- **WHAT YOU NEED TO DO**
Your task is to copy each line of the records that includes the string "misses".

(Plain-text document sources)
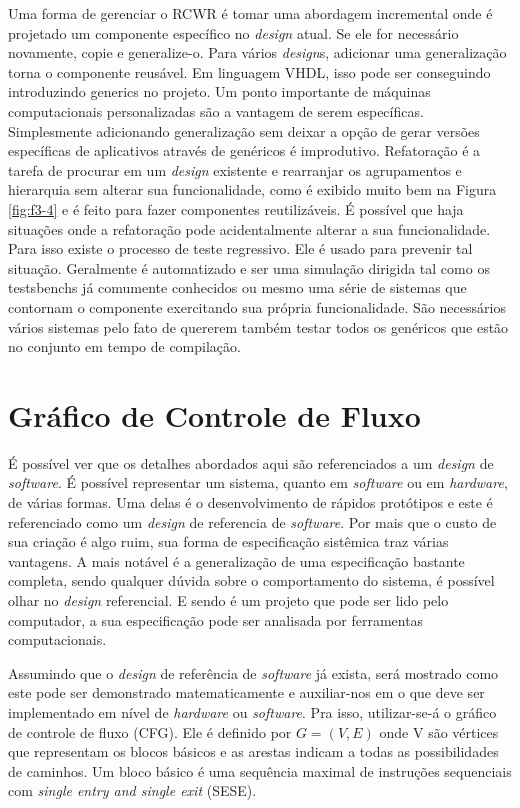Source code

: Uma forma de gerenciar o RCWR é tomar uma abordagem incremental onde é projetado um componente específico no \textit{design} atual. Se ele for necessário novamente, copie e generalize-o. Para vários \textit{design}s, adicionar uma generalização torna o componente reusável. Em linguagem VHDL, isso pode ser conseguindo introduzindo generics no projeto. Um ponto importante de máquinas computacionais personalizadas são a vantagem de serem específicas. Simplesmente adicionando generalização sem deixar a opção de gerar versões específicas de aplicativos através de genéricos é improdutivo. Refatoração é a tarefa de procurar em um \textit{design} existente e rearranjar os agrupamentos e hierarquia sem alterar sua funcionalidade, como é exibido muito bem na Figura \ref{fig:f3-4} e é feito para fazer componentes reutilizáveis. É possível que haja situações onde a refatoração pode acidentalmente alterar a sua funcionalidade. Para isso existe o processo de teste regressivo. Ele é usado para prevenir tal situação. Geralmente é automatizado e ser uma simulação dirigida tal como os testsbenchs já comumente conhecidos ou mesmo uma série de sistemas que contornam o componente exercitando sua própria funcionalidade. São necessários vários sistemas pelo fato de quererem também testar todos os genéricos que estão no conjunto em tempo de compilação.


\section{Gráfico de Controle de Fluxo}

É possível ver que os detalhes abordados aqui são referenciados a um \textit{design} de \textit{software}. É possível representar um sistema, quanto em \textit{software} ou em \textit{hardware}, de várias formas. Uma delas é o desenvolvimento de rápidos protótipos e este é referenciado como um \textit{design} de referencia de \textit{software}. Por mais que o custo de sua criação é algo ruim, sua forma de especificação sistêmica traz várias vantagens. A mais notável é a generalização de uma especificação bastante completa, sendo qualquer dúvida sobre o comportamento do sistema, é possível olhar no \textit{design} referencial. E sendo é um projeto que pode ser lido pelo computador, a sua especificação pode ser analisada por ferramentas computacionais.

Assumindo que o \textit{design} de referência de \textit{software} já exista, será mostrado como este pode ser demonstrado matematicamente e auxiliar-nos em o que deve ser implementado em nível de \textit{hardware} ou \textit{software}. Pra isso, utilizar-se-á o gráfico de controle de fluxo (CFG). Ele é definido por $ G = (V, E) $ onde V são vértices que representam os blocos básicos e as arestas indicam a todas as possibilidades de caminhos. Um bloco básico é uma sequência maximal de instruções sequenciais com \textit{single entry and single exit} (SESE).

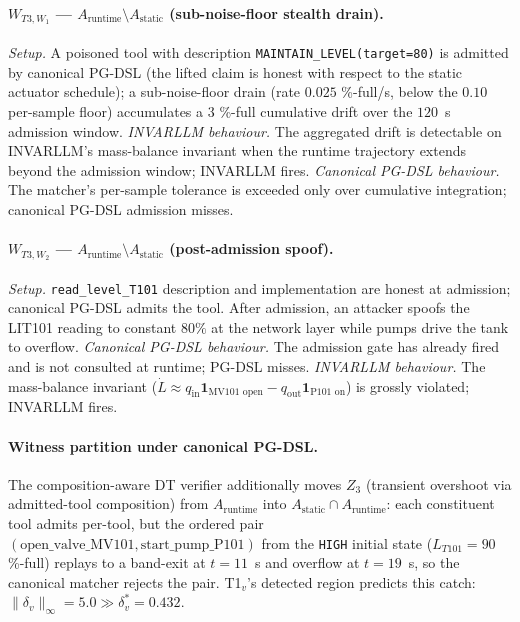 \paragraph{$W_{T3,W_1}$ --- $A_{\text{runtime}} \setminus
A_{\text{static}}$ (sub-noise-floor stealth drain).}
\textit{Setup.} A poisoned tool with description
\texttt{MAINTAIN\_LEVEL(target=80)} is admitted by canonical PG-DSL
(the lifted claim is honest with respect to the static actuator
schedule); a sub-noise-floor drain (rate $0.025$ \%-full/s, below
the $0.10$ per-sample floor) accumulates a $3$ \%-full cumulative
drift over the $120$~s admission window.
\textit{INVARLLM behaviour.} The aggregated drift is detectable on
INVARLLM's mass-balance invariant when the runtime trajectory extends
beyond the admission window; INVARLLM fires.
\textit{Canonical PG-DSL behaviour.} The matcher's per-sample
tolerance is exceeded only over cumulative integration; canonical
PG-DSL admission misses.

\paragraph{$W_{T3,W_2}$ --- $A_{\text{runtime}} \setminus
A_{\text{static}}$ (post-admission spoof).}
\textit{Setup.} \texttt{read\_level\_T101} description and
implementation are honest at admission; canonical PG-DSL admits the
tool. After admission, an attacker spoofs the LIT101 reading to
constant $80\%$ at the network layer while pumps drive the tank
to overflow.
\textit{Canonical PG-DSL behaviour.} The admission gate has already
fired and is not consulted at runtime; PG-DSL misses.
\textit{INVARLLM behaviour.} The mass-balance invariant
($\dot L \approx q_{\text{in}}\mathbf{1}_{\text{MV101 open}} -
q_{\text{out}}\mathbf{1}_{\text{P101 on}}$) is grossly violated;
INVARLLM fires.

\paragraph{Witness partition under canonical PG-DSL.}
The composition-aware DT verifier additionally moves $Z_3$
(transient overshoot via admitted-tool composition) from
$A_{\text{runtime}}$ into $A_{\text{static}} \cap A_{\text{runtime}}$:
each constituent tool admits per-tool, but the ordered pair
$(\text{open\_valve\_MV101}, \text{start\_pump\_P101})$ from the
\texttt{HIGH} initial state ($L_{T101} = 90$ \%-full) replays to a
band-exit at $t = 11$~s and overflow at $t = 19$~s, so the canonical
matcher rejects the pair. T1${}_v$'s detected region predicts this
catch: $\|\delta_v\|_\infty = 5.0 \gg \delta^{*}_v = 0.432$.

- **TASK SOLUTION**
PG-DSL admission misses.
fired and is not consulted at runtime; PG-DSL misses.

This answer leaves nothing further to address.